To get started with the GenAI solution accelerators, follow the instructions in the documentation located in the `docs` directory. It will provide you with step-by-step guidance on how to set up your development environment and use the tools and frameworks provided in this repository.

## Contribution Guidelines

We welcome contributions from the GenAI community! If you'd like to contribute to this repository, please follow our [Contribution Guidelines](CONTRIBUTING.md) to ensure a smooth collaboration process.

## License

This repository is licensed under the [Apaache License](LICENSE). See the [LICENSE](LICENSE) file for details.

## Contact

If you have any questions or need assistance, feel free to reach out to the project maintainers or create an issue in this repository.

Happy GenAI development!


## Setting up
To begin development you can use 2 different approaches: using Python Environment or using Docker.
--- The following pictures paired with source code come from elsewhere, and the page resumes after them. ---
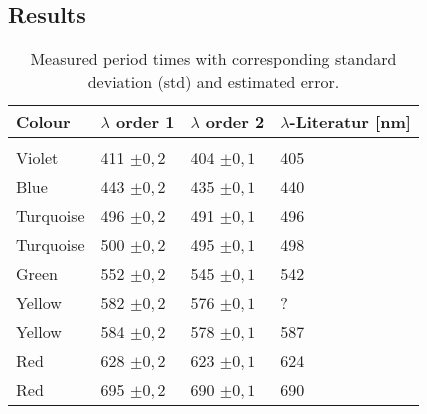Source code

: \subsection{Results}


\begin{table}[ht]
	\begin{tabularx}{\textwidth}{XM{3cm}M{3cm}M{3cm}}%
		\toprule 
		\textbf{Colour}& \textbf{$\lambda$ order 1} \qquad [\si{\nano\m}]  &  \textbf{$\lambda$ order 2}\qquad [\si{\nano\m}]  & \textbf{$\lambda$-Literatur} [\si{\nano\m}]  \\
		\hline
		&&&\\[-5pt]
		Violet		& 411 $\pm 0,2$  & 404 $\pm 0,1$ & 405	\\[5pt]
		Blue		& 443 $\pm 0,2$  & 435 $\pm 0,1$ & 440	\\[5pt]
		Turquoise	& 496 $\pm 0,2$  & 491 $\pm 0,1$ & 496	\\[5pt]
		Turquoise	& 500 $\pm 0,2$  & 495 $\pm 0,1$ & 498	\\[5pt]
		Green		& 552 $\pm 0,2$  & 545 $\pm 0,1$ & 542 \\[5pt]
		Yellow		& 582 $\pm 0,2$  & 576 $\pm 0,1$ & ?	\\[5pt]
		Yellow		& 584 $\pm 0,2$  & 578 $\pm 0,1$ & 587	\\[5pt]
		Red			& 628 $\pm 0,2$  & 623 $\pm 0,1$ & 624	\\[5pt]
		Red			& 695 $\pm 0,2$  & 690 $\pm 0,1$ & 690	\\[5pt]
		\bottomrule 
	\end{tabularx}
	\caption{Measured period times with corresponding standard deviation (std) and estimated error.}
	\label{tab::period}
\end{table}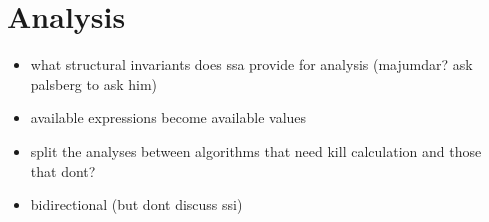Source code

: \part{Analysis}
\label{part:analysis}

\begin{itemize}
 \item what structural invariants does ssa provide for analysis (majumdar? ask palsberg to ask him)
 \item available expressions become available values
 \item split the analyses between algorithms that need kill calculation and those that dont?
 \item bidirectional (but dont discuss ssi)
\end{itemize}



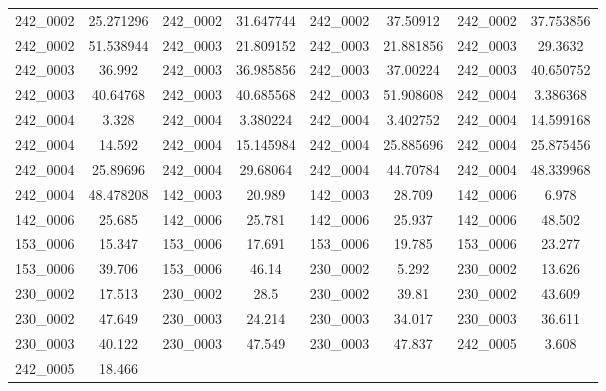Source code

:\begin{table}[H]
\begin{tabular}{|c|c|c|c|c|c|c|c|}
        242\_0002 & 25.271296 & 242\_0002 & 31.647744 & 242\_0002 & 37.50912 & 242\_0002 & 37.753856 \\
        242\_0002 & 51.538944 & 242\_0003 & 21.809152 & 242\_0003 & 21.881856 & 242\_0003 & 29.3632 \\
        242\_0003 & 36.992 & 242\_0003 & 36.985856 & 242\_0003 & 37.00224 & 242\_0003 & 40.650752 \\
        242\_0003 & 40.64768 & 242\_0003 & 40.685568 & 242\_0003 & 51.908608 & 242\_0004 & 3.386368 \\
        242\_0004 & 3.328 & 242\_0004 & 3.380224 & 242\_0004 & 3.402752 & 242\_0004 & 14.599168 \\
        242\_0004 & 14.592 & 242\_0004 & 15.145984 & 242\_0004 & 25.885696 & 242\_0004 & 25.875456 \\
        242\_0004 & 25.89696 & 242\_0004 & 29.68064 & 242\_0004 & 44.70784 & 242\_0004 & 48.339968 \\
        242\_0004 & 48.478208 & 142\_0003 & 20.989 & 142\_0003 & 28.709 & 142\_0006 & 6.978 \\
        142\_0006 & 25.685 & 142\_0006 & 25.781 & 142\_0006 & 25.937 & 142\_0006 & 48.502 \\
        153\_0006 & 15.347 & 153\_0006 & 17.691 & 153\_0006 & 19.785 & 153\_0006 & 23.277 \\
        153\_0006 & 39.706 & 153\_0006 & 46.14 & 230\_0002 & 5.292 & 230\_0002 & 13.626 \\
        230\_0002 & 17.513 & 230\_0002 & 28.5 & 230\_0002 & 39.81 & 230\_0002 & 43.609 \\
        230\_0002 & 47.649 & 230\_0003 & 24.214 & 230\_0003 & 34.017 & 230\_0003 & 36.611 \\
        230\_0003 & 40.122 & 230\_0003 & 47.549 & 230\_0003 & 47.837 & 242\_0005 & 3.608 \\
        242\_0005 & 18.466 & & & & & & \\
        \hline
    \end{tabular}
\end{table}
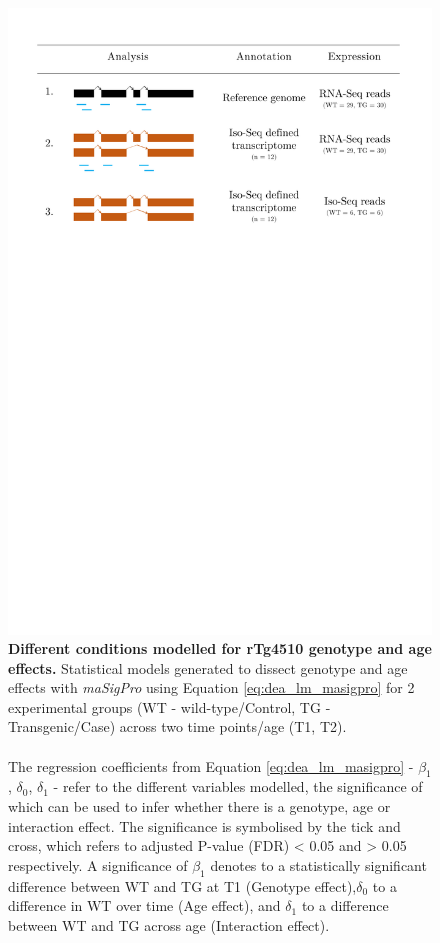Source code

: \begin{figure}[!htp]
	\centering
	\includegraphics[page=2,trim={0 5cm 0 4cm},scale = 0.45]{Figures/Tg4510_diff_figures.pdf}
	\captionsetup{width=0.95\textwidth}
	\caption[Different conditions modelled for rTg4510 genotype and age effects]%
	{\textbf{Different conditions modelled for rTg4510 genotype and age effects.} Statistical models generated to dissect genotype and age effects with \textit{maSigPro} using Equation \ref{eq:dea_lm_masigpro} for 2 experimental groups (WT - wild-type/Control, TG - Transgenic/Case) across two time points/age (T1, T2). 
	\\\\
	The regression coefficients from Equation \ref{eq:dea_lm_masigpro} - $\beta_{1}$, $\delta_{0}$, $\delta_{1}$ - refer to the different variables modelled, the significance of which can be used to infer whether there is a genotype, age or interaction effect. The significance is symbolised by the tick and cross, which refers to adjusted P-value (FDR) < 0.05 and > 0.05 respectively. A significance of  $\beta_{1}$ denotes to a statistically significant difference between WT and TG at T1 (Genotype effect),$\delta_{0}$ to a difference in WT over time (Age effect), and $\delta_{1}$ to a difference between WT and TG across age (Interaction effect).}   
	\label{fig:dea_model}
\end{figure}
Below are instructions for each approach.

### Setting up Python Environment
Make sure to install miniconda environment:
```
cd ~/
mkdir -p ~/miniconda3
wget https://repo.anaconda.com/miniconda/Miniconda3-latest-Linux-x86_64.sh -O ~/miniconda3/miniconda.sh
bash ~/miniconda3/miniconda.sh -b -u -p ~/miniconda3
~/miniconda3/bin/conda init bash
```
After that just install the package in editable mode:

```
pip install -e .
```

### Setting up Docker
If this is your first time, you probably don't have Docker installed on VM. Execute the following commands:
```
sudo apt update && sudo apt upgrade
sudo apt install make
sudo apt install docker.io
sudo groupadd docker
sudo usermod -aG docker $USER
sudo chmod 777 /var/run/docker.sock
```

### Setting up environment

```
make build && make container
```

If you want to remove it, execute:

```
make clean
```


### Copying resources

Make sure `gcs_source_bucket` field in `llm.yaml` is up to date with the latest extraction in use. Then run the copying python script:
```
python gen_ai/copy_resources.py
```


### Updating BigQuery table

It is currently set up that all the runs are logged into "uhg" dataset in "chertushkin-genai-sa" project. To change the project id - change `bq_project_id` field of `llm.yaml` file. If you receive an error in logging, check if the service account is added to BigQuery IAM of "chertushkin-genai-sa" project. Or whatever the project you specified in the config.